Message ID 20180615182342.6239-1-lszhu@suse.com
State New, archived
Headers show

Commit Message

Zhu Lingshan June 15, 2018, 6:23 p.m. UTC
These commits and the following intend to implement Persistent
Reservation operations for TCMU devices.

This series of commits would implement such PR operations:
PR_Out_Register, PR_Out_Reserve, PR_Out_Clear, PR_Out_Preempt,
PR_Out_Release and PR_In_ReadKeys.

Next wave of patches will contain the other PR operations.

This patch added a struct tcmu_pr_info to store PR information
for the handling functions, added command codes and attrs for
netlink interfaces.

Design note:
In order to get consistent Persistent Reservation results from
multiple targets hosting the same TCMU device(like Ceph RBD),
this solution stores a string on the device itself(like RBD metadata).

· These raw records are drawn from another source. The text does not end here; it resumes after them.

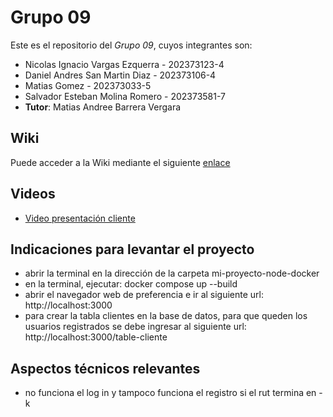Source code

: # Grupo 09

Este es el repositorio del *Grupo 09*, cuyos integrantes son:

* Nicolas Ignacio Vargas Ezquerra - 202373123-4
* Daniel Andres San Martin Diaz - 202373106-4
* Matias Gomez - 202373033-5
* Salvador Esteban Molina Romero - 202373581-7
* **Tutor**: Matias Andree Barrera Vergara

## Wiki

Puede acceder a la Wiki mediante el siguiente [enlace](https://github.com/dotoya/GRUPO09-2025-PROYINF/wiki#objetivos-del-proyecto)

## Videos

* [Video presentación cliente](https://aula.usm.cl/pluginfile.php/7621199/mod_resource/content/2/video1352931478.mp4)

## Indicaciones para levantar el proyecto

* abrir la terminal en la dirección de la carpeta mi-proyecto-node-docker
* en la terminal, ejecutar: docker compose up --build
* abrir el navegador web de preferencia e ir al siguiente url: http://localhost:3000
* para crear la tabla clientes en la base de datos, para que queden los usuarios registrados se debe ingresar al siguiente url: http://localhost:3000/table-cliente

## Aspectos técnicos relevantes

* no funciona el log in y tampoco funciona el registro si el rut termina en -k
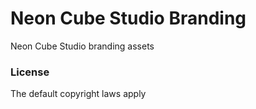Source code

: # Neon Cube Studio Branding
Neon Cube Studio branding assets

### License
The default copyright laws apply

Everytime when kernel receive a PR request against a TCMU device,
it will query this string(a netlink attr carried by a netlink cmd).
Then decide whether the PR request should be performed, after
processing, it will update this string.

For example:
When receive a PR Reserve request, kernel will send a netlink
message to tcmu-runner, try to get the string, tcmu-runner will
response, send the PR info string to kernel. Then kernel will
decode the string, find information like key, reservation holder,
then process this request. After processing, it will update the
string, send the updated string to tcmu-runner, so that tcmu-runner
will write it back to the device(like RBD metadata).

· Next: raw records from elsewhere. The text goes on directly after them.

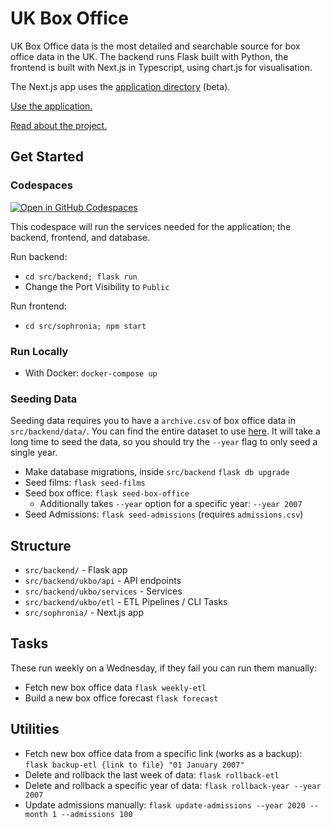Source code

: # UK Box Office

UK Box Office data is the most detailed and searchable source for box office data in the UK.
The backend runs Flask built with Python, the frontend is built with Next.js in Typescript, using chart.js for visualisation.

The Next.js app uses the [application directory](https://beta.nextjs.org/docs/getting-started) (beta).

[Use the application.](https://boxofficedata.co.uk)

[Read about the project.](https://rae.li/posts/uk-box-office-data-studio-to-flask)

## Get Started

### Codespaces

[![Open in GitHub Codespaces](https://github.com/codespaces/badge.svg)](https://github.com/codespaces/new?hide_repo_select=true&ref=main&repo=408136770)

This codespace will run the services needed for the application; the backend, frontend, and database.

Run backend:

- `cd src/backend; flask run`
- Change the Port Visibility to `Public`

Run frontend:

- `cd src/sophronia; npm start`

### Run Locally

- With Docker: `docker-compose up`

### Seeding Data

Seeding data requires you to have a `archive.csv` of box office data in `src/backend/data/`.
You can find the entire dataset to use [here](https://boxofficedata.co.uk/opendata).
It will take a long time to seed the data, so you should try the `--year` flag to only seed a single year.

- Make database migrations, inside `src/backend` `flask db upgrade`
- Seed films: `flask seed-films`
- Seed box office: `flask seed-box-office`
  - Additionally takes `--year` option for a specific year: `--year 2007`
- Seed Admissions: `flask seed-admissions` (requires `admissions.csv`)

## Structure

- `src/backend/` - Flask app
- `src/backend/ukbo/api` - API endpoints
- `src/backend/ukbo/services` - Services
- `src/backend/ukbo/etl` - ETL Pipelines / CLI Tasks
- `src/sophronia/` - Next.js app

## Tasks

These run weekly on a Wednesday, if they fail you can run them manually:

- Fetch new box office data `flask weekly-etl`
- Build a new box office forecast `flask forecast`

## Utilities

- Fetch new box office data from a specific link (works as a backup): `flask backup-etl {link to file} "01 January 2007"`
- Delete and rollback the last week of data: `flask rollback-etl`
- Delete and rollback a specific year of data: `flask rollback-year --year 2007`
- Update admissions manually: `flask update-admissions --year 2020 --month 1 --admissions 100`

So we make the device itself as a "single" response point, (with
locks protection) we will get a consistent result even more than one
initiators sending multiple PR requests via multiple targets.

Signed-off-by: Zhu Lingshan <lszhu@suse.com>
---
 include/uapi/linux/target_core_user.h | 19 +++++++++++++++++++
 1 file changed, 19 insertions(+)

Comments

Christoph Hellwig June 16, 2018, 5:22 a.m. UTC | #1
On Sat, Jun 16, 2018 at 02:23:10AM +0800, Zhu Lingshan wrote:
> These commits and the following intend to implement Persistent
> Reservation operations for TCMU devices.

Err, hell no.

If you are that tightly integrated with the target code that you can
implement persistent reservation you need to use kernel code.
Everything else just creates a way too complex interface.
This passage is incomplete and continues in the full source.